= George Spyrou =

A Fujifilm airship over the Statue of Liberty.

George Andrew Rankin Spyrou (14 April 1949 - 27 February 2010) was a Scottish businessman. Spyrou was the president of Airship Management Services (AMS) and had affiliations with other airship companies.

==Early life and education==
Born in Glasgow, Scotland, Spyrou attended Cranleigh School in England and King School, Connecticut, before entering Harvard University. He obtained his law degree from Christ's College, Cambridge, graduating in 1973, and specialized in international and maritime law.

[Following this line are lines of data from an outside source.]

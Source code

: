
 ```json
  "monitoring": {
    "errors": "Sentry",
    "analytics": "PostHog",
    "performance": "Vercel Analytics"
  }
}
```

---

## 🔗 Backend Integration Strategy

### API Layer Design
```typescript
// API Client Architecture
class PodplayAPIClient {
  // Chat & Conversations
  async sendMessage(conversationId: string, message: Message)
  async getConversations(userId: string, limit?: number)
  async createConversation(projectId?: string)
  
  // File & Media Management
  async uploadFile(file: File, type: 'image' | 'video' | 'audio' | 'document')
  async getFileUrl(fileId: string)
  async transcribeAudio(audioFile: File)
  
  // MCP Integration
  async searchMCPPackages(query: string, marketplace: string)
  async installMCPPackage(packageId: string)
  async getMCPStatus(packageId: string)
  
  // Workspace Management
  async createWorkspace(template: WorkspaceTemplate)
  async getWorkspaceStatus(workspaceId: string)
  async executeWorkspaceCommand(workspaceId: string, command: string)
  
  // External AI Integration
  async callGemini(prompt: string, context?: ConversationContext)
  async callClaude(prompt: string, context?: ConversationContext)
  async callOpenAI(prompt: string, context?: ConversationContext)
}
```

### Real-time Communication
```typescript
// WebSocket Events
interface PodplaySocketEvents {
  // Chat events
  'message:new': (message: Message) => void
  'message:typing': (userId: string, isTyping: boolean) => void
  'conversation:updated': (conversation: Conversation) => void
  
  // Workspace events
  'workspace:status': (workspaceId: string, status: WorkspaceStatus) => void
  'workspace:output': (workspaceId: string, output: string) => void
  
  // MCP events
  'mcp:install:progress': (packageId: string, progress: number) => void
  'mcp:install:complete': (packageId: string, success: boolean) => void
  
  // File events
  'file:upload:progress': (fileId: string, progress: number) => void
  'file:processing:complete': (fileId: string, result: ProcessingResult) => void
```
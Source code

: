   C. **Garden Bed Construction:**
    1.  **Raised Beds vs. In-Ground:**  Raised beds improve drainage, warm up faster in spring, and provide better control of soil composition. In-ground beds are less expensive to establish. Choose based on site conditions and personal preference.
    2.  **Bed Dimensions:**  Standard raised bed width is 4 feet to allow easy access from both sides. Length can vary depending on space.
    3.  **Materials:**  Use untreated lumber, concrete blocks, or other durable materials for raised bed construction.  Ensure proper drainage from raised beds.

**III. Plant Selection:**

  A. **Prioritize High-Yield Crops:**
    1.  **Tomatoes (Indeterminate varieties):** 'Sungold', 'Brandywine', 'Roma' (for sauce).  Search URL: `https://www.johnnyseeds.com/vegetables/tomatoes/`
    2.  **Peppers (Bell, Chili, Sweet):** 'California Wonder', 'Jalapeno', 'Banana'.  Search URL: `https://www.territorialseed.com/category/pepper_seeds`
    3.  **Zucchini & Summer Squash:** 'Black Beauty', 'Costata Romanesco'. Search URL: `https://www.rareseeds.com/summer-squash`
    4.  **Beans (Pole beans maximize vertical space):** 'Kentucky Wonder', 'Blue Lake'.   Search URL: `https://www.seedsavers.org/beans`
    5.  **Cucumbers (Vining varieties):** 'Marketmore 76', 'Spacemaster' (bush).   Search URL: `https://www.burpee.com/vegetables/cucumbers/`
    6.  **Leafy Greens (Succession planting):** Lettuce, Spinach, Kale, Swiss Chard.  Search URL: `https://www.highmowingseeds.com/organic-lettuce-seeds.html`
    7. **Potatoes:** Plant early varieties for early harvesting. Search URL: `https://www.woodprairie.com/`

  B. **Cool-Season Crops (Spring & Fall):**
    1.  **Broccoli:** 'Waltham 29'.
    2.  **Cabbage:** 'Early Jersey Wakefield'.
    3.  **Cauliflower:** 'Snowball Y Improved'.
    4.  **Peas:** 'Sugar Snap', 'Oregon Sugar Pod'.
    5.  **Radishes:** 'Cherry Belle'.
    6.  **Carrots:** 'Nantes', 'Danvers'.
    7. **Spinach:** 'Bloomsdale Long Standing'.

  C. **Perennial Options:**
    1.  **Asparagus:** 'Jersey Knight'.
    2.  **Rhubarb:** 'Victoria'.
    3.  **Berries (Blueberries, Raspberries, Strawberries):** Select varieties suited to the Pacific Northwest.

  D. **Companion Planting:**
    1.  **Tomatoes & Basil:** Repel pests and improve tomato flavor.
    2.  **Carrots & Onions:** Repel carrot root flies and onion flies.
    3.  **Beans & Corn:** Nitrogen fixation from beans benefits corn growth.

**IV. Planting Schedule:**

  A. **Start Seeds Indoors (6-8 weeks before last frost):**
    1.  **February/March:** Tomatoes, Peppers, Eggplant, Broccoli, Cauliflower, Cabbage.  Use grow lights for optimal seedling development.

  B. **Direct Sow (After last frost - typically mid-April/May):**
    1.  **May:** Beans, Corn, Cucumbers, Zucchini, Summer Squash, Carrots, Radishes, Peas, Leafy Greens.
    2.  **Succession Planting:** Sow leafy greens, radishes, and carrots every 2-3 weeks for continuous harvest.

He was admitted to the English Bar (Inner Temple) in 1980. He worked for law firms in New York City then as a corporate counsel in Monaco.

==Career==

The Spirit of Dubai over Big Ben in London.

Spyrou began work for Airship Industries Ltd. (AIL) in 1982, and he moved to the United States to head international operations for AIL's commercial clients in 1987.

AIL went into receivership in September 1990 under heavy financial pressure, and its assets were eventually obtained by Northrop Grumman. Spyrou founded AMS three months later, with the financial support of Sojitz, Fujifilm, and TCom.

AMS is headquartered in Greenwich, Connecticut, and has a FAA repair station and technical facility in Elizabeth City, North Carolina. The company specializes in airship advertising campaigns, and has run successful campaigns for several corporate and government clients.

Spyrou was a member of Inner Temple, the Airship Association (UK), the American Institute of Aeronautics and Astronautics, and was active in Harvard and Christ's College affairs.